Statement
Let $A, B \in M_{n\times{}n}(\mathbb{R})$ be symmetric and commutative such that $AB=BA$. Then $A$ and $B$ are simultaneously orthonormally diagonalizable. i.e. there is $Q \in O(n)$ such that $Q^{T}AQ$ and $Q^{T}BQ$ are diagonal.
Attempted proof
Using the fact that symmetric matrices are orthonormally diagonizable in respect of the standard-scalar product we know that both $A$ and $B$ are diagonizable. It can be shown (that shouldn't be the problem in this question) that each eigenspace $E_{\lambda,A}$ of a eigenvalue $\lambda$ of $A$ has a basis $\mathcal{B}_{\lambda}$ consisting of eigenvectors of $B$. Because the eigenspaces of $B$ are orthogonal to each other this basis can be orthonormalized using Gram-Schmidt.
That implies that every eigenspace of $A$ has an orthonormal basis consisting of eigenvectors of $B$. Because all eigenspaces of $A$ are orthogonal we can unite all bases and we get an orthonormal basis $\mathcal{C}$ consisting of eigenvectors of $A$ and $B$.
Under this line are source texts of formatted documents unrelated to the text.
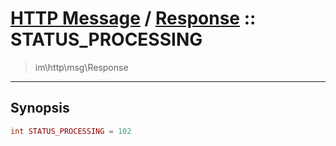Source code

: # [HTTP Message](http.md) / [Response](http-Response.md) :: STATUS_PROCESSING
 > im\http\msg\Response
____

## Synopsis
```php
int STATUS_PROCESSING = 102
```
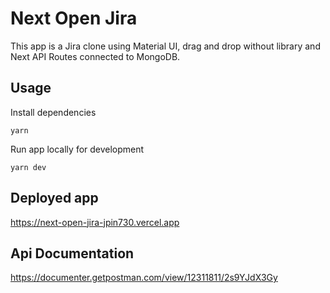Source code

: # Next Open Jira

This app is a Jira clone using Material UI, drag and drop without library and Next API Routes connected to MongoDB.

## Usage

Install dependencies

```shell
yarn
```

Run app locally for development

```shell
yarn dev
```

## Deployed app

<https://next-open-jira-jpin730.vercel.app>

## Api Documentation

<https://documenter.getpostman.com/view/12311811/2s9YJdX3Gy>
Let $Q\in M_{n\times{}n}(\mathbb{R})$ be the matrix with those orthonormal vectors as columns. Because $Q^{-1}=Q^{T}$ we get that both $Q^{T}AQ$ and $Q^{T}BQ$ are diagonal.
Question
Does this prove the statement? / Is my statement wrong? The step I am not sure about is is the last sentence in the first paragraph.